Autour de Luzarches, on peut la rencontrer dans les pelouses calcaires des coteaux, sur les talus des chemins agricoles, en lisière des bois clairs et dans les prairies mésophiles peu fertilisées. Les bords de l'Ysieux et les zones prairiales adjacentes constituent également des habitats potentiels, notamment dans les secteurs où la végétation reste rase et ouverte.
La plante forme d'abord une rosette basale de feuilles ovales, obtuses, à nervures bien marquées, d'un vert franc. De là s'élève une tige dressée, rigide, nettement quadrangulaire, ramifiée en fourche dans sa partie supérieure, atteignant dix à quarante centimètres selon les conditions. Les feuilles caulinaires sont opposées, sessiles, plus étroites que les basales. L'ensemble est grêle et élancé, facilement perdu dans la végétation environnante quand il n'est pas en fleur.
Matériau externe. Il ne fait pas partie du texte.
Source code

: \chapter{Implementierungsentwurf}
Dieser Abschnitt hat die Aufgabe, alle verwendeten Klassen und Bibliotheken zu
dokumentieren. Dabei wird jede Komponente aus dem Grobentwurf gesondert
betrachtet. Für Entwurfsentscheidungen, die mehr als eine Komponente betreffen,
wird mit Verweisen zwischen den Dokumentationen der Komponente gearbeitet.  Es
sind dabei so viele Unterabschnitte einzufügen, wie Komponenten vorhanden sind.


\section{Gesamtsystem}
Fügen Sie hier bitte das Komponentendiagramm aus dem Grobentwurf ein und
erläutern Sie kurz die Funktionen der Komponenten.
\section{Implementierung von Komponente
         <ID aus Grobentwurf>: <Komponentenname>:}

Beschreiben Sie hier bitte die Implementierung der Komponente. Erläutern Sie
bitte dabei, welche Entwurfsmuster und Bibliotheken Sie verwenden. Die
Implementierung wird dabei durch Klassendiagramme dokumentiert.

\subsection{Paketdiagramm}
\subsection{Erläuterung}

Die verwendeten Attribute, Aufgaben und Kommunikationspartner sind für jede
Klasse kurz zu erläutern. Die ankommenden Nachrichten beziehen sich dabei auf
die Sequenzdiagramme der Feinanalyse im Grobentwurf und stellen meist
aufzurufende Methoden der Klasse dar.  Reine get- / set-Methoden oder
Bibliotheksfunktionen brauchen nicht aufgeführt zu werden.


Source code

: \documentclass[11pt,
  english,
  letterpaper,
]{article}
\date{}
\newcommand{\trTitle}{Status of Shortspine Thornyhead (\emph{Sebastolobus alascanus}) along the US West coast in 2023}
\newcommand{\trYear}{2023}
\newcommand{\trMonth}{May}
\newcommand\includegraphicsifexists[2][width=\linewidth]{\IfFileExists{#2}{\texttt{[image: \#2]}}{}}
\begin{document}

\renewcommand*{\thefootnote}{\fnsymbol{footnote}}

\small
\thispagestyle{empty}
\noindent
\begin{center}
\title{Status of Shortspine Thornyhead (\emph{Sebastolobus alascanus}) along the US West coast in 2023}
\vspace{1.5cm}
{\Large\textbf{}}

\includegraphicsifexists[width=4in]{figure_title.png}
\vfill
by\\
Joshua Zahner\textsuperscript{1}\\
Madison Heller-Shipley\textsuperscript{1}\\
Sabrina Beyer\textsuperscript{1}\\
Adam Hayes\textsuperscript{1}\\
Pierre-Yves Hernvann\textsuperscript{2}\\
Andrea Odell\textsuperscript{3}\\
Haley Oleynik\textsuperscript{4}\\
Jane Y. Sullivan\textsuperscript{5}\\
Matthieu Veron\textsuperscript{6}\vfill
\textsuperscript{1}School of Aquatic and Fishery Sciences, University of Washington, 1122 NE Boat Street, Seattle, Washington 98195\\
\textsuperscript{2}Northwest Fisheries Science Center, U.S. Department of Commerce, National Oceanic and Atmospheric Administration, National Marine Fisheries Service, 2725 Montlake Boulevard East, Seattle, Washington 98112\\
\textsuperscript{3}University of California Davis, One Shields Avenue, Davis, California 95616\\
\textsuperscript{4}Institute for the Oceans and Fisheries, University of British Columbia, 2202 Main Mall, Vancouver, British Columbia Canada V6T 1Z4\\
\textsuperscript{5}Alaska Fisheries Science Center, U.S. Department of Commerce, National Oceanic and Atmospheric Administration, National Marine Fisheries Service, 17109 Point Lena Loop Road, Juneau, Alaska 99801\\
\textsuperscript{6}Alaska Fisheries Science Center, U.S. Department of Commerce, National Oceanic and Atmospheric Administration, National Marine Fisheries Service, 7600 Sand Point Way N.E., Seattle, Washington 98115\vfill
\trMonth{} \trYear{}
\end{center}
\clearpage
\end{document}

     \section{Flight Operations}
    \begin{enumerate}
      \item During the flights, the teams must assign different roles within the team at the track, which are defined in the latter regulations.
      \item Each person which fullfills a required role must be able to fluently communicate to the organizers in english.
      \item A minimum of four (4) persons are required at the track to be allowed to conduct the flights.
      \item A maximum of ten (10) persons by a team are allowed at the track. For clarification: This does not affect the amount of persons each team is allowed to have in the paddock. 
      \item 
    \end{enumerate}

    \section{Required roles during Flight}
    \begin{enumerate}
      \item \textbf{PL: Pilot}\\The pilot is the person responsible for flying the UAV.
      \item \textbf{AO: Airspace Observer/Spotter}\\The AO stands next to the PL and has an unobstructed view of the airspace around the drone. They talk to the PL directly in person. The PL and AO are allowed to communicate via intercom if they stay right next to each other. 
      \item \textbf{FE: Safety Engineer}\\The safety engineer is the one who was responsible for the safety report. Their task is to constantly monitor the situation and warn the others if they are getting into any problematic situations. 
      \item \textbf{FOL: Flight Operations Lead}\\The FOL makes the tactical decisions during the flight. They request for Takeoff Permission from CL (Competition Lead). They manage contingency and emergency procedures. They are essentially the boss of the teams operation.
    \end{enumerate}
Les fleurs sont ce qui attire l'œil. Réunies en corymbes denses et aplatis au sommet des rameaux, elles sont d'un rose vif à rose lilas, à cinq pétales soudés en tube étroit s'ouvrant en étoile. Les étamines, au nombre de cinq, portent des anthères jaunes qui se tordent en spirale après la déhiscence, détail visible de près et caractéristique de la famille des Gentianacées. Les boutons floraux sont étroitement fermés, d'un rose plus soutenu que les fleurs ouvertes. La plante a la particularité de refermer ses fleurs par temps couvert ou en fin de journée.
Dans la nature, sa floraison s'étend de juin à septembre, avec un pic en juillet sur les stations calcaires de la région parisienne.
Son nom fait référence au centaure Chiron de la mythologie grecque, à qui la tradition antique attribuait la découverte des propriétés médicinales de la plante. Cette réputation n'est pas usurpée sur le plan phytochimique : la petite centaurée contient des sécoiridoïdes amers, notamment l'érythrocentaurine, qui lui confèrent des propriétés toniques et stomachiques bien documentées. Elle figure dans de nombreuses pharmacopées européennes traditionnelles comme plante stimulant l'appétit et favorisant la digestion, et elle entre encore aujourd'hui dans la composition de certaines liqueurs amères et préparations officinales.